I watched a lot of cartoons and movies. I draw incessantly and carry a sketchbook everywhere. I work in animation and self-publish my books. There are monsters in the streets, don't wear red. Mad bulls and monsters hate that color. I still watch cartoons.

Wednesday, March 24, 2004


Painter Classic illustration touched up in Photoshop 6. Wacom Tablet and stylus

Haven't posted because I'm heading into heavy work load during the day and slogging through the last five pages of the book at night. There's a million details I've made a mental note to fix on top of adding gray values to pages that has had to go without. Dialogue pass then word balloon pass, inside front/back illustration, back cover copy, page 2 illustration, cure for the common cold, make cold fusion a reality, find Big Foot.

And for those of you multi-taskers looking down at us mere mortals, how about this famous party pleaser...

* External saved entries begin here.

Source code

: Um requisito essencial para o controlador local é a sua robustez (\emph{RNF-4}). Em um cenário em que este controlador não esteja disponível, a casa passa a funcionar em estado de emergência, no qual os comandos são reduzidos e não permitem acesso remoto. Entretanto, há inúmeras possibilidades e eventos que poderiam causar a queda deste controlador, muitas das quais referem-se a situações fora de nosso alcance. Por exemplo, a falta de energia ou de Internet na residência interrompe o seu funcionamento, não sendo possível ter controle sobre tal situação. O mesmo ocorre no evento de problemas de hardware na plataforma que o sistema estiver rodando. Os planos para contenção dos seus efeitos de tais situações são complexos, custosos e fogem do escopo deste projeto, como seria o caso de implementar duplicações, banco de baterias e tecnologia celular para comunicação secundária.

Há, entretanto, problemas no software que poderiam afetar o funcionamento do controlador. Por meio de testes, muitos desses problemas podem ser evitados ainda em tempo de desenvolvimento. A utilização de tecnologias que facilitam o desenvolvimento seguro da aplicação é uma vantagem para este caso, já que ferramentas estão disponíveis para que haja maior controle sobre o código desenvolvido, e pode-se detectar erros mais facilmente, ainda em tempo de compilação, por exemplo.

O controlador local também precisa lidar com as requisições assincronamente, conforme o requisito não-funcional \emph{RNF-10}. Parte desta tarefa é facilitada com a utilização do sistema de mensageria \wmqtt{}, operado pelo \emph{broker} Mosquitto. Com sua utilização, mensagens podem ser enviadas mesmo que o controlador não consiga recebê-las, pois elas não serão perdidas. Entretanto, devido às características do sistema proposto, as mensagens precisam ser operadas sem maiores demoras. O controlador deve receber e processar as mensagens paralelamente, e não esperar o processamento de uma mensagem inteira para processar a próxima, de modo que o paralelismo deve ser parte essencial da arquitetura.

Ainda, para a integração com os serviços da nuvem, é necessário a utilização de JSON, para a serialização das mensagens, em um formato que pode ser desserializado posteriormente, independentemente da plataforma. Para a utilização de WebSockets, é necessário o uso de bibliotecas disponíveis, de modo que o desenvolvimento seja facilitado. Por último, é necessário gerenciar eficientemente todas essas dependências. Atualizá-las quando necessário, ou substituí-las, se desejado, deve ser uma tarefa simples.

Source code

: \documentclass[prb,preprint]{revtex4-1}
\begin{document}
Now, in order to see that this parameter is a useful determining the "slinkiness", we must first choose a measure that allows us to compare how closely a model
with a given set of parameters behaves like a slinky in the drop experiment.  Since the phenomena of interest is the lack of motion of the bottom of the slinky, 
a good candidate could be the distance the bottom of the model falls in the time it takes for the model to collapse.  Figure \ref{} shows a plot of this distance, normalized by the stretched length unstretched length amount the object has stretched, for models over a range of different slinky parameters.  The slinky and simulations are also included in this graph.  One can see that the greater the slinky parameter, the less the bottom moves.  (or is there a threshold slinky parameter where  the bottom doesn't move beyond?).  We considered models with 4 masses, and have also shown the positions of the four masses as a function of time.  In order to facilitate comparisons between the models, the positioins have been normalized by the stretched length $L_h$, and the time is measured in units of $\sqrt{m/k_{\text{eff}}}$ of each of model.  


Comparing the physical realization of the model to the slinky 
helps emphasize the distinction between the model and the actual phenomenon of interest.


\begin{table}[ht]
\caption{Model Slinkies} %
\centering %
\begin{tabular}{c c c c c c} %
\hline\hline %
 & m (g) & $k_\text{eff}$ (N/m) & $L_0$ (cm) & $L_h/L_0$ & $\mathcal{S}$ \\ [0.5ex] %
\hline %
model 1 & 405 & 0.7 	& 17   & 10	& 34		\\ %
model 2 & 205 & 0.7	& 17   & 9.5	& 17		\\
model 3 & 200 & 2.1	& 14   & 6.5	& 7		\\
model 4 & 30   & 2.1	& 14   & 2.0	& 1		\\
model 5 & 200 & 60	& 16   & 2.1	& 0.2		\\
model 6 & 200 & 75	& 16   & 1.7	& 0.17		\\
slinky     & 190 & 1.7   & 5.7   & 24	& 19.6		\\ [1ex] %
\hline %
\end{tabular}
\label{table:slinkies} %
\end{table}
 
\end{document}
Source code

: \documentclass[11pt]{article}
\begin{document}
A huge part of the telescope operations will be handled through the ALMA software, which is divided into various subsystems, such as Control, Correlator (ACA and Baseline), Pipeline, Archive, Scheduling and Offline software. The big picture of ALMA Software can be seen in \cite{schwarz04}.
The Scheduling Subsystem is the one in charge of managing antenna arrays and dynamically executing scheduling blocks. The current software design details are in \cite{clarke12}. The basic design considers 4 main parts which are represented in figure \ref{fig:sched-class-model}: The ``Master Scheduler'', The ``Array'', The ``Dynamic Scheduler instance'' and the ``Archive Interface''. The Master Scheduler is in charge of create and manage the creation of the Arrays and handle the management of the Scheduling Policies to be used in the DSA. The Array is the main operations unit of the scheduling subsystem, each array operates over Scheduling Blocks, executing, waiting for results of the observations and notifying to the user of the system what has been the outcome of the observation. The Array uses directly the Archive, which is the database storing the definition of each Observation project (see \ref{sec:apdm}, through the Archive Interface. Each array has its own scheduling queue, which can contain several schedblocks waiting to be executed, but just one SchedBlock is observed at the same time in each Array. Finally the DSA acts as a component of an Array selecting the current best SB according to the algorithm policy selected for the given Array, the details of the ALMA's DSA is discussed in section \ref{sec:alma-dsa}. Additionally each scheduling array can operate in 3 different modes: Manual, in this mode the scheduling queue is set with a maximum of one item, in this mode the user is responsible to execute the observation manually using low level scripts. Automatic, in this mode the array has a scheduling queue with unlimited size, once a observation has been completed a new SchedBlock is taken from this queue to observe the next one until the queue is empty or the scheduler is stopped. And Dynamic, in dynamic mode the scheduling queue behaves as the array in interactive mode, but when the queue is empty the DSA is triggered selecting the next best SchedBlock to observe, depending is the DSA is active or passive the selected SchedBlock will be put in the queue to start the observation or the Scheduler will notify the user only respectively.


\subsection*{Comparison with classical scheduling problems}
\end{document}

Schroedinger's Cat (or Fun with Quantum Mechanics) A cat is placed in a box, together with a radioactive atom. If the atom decays, and the geiger-counter detects an alpha particle, the hammer hits a flask of prussic acid (HCN), killing the cat. The paradox lies in the clever coupling of quantum and classical domains. Before the observer opens the box, the cat's fate is tied to the wave function of the atom, which is itself in a superposition of decayed and undecayed states. Thus, said Schroedinger, the cat must itself be in a superposition of dead and alive states before the observer opens the box, "observes'' the cat, and "collapses'' it's wave function.


I came across it in a fiction piece while waiting for my kids at a bookstore, it was about a man travelling to another parallel universe . It fascinated me maybe because I heard about it before and here it was put to what I can value as a good use for it, in a story. Besides, parallel alternate states sounds cool to those of us who can mangle a fine illustration of science theory by trying to explain it. The best part is that even if I do explain it bad I still get credit for being into it, right? (Or is it that the end results of this is a dead/alive cat = Zombie Cat?! Awright!)

A cobbled summation on Wave Form Equation is: you can not determine what will happen, only the probability of a certain event occurring. And curiously, this event does not actually happen until you observe it, so...it's not important that the cat is both dead and alive BEFORE you open the box but it is important to note that the action of observing this event changes it. Glad that's all cleared up. Make mine Marvel. Excelsior! 'Nuff said.